Start of Supplied data
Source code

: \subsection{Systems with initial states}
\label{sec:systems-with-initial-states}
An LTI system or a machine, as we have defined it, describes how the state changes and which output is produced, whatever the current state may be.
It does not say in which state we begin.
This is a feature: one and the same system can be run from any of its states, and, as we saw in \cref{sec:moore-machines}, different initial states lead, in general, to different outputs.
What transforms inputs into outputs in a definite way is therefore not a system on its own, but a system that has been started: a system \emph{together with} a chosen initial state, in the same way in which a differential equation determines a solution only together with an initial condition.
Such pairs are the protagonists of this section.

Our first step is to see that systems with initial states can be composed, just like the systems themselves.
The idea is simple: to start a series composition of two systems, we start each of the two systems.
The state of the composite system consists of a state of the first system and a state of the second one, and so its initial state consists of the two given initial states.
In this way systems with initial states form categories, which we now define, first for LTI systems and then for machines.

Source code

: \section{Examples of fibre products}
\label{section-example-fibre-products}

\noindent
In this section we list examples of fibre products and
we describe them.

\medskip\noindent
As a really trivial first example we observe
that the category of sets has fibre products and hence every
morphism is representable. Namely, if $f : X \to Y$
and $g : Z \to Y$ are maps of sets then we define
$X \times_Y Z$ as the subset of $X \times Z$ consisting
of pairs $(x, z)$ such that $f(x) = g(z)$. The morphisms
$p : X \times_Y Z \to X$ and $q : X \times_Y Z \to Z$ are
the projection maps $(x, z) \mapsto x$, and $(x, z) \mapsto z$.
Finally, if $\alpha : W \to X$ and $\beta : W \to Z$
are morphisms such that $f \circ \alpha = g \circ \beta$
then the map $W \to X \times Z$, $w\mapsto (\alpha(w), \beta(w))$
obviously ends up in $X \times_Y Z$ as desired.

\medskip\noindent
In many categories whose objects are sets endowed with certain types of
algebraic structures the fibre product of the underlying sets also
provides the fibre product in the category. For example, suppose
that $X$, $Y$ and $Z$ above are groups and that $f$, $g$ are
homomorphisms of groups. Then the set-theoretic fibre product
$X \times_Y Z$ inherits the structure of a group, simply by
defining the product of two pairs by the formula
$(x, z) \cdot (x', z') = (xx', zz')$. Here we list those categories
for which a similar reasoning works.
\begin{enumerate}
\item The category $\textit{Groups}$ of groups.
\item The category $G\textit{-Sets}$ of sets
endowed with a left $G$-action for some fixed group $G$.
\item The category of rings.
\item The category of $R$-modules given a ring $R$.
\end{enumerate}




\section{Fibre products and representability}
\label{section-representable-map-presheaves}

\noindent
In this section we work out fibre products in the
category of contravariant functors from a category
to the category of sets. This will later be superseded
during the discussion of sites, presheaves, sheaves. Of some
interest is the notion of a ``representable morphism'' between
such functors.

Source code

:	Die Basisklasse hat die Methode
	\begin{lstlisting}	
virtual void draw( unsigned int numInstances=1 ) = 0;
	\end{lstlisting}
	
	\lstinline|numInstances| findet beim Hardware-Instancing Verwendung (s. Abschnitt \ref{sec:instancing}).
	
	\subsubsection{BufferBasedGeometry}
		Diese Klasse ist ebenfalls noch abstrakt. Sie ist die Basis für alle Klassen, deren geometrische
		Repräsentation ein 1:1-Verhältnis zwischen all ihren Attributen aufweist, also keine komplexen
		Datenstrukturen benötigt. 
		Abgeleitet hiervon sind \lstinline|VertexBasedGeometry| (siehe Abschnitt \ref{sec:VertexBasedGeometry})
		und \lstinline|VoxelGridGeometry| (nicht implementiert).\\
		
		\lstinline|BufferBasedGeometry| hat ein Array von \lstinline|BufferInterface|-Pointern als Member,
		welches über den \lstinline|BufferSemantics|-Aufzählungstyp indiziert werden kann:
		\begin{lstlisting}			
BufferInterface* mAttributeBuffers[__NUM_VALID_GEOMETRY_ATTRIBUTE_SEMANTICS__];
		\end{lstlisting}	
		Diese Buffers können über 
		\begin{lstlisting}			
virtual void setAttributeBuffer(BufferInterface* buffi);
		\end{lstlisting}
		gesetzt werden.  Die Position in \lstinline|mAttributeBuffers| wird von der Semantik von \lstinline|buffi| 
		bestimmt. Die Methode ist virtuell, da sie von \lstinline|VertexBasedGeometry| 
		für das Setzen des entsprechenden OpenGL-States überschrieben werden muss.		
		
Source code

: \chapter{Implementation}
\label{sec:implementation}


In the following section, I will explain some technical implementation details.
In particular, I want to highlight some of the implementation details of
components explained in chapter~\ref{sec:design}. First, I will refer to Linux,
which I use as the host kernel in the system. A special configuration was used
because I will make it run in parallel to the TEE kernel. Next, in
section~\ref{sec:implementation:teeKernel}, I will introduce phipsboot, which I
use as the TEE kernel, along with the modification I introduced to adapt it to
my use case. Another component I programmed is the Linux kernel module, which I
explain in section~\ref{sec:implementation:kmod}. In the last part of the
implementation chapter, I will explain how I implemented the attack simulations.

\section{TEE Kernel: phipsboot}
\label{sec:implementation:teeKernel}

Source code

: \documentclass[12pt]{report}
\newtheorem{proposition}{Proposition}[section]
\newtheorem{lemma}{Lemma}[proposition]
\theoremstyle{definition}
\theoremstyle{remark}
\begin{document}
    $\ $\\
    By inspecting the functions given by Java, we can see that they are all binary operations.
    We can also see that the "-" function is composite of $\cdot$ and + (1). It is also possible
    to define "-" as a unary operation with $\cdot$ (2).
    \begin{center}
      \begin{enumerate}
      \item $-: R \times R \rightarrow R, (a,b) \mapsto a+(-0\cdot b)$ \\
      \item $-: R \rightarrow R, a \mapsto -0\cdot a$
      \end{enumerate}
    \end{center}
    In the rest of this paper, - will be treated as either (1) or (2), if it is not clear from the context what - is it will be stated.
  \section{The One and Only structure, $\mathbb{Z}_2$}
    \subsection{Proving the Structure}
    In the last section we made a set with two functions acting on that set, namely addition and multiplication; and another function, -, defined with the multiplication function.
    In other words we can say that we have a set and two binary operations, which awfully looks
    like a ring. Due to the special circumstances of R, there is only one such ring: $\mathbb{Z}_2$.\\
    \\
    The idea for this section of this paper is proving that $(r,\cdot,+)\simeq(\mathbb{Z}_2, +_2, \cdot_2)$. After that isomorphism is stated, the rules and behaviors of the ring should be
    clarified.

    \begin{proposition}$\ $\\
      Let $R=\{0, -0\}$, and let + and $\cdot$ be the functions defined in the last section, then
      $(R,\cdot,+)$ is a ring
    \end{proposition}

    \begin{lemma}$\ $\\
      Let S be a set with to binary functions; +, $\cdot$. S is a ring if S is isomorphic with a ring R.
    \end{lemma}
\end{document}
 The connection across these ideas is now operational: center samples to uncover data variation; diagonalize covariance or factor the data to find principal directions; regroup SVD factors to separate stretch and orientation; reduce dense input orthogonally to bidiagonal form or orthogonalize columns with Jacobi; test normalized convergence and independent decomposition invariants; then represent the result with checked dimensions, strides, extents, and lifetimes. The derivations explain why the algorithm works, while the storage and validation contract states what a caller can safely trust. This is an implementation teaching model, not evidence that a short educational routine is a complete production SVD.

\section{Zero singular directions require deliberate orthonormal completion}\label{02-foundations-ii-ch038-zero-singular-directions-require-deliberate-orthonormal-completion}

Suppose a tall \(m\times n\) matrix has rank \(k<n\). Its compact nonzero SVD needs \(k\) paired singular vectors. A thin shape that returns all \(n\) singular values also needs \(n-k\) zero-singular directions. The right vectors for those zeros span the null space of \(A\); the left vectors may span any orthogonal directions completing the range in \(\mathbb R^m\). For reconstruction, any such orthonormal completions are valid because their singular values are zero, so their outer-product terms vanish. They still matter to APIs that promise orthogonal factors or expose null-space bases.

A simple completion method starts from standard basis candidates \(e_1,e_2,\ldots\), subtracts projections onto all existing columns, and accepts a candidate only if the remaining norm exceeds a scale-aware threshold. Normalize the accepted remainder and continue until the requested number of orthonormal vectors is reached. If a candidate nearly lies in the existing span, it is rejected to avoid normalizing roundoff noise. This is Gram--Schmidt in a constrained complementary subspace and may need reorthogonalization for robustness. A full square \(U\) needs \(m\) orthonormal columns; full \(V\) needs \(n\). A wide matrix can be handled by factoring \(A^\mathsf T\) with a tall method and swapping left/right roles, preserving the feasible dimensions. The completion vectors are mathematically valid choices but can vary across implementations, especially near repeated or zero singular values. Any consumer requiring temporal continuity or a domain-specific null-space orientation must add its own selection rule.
End of Supplied data
- [Problem to solve]:
A single number is the answer: the count of lines above that include the string "buffi".

- [Response to the exercise]:
2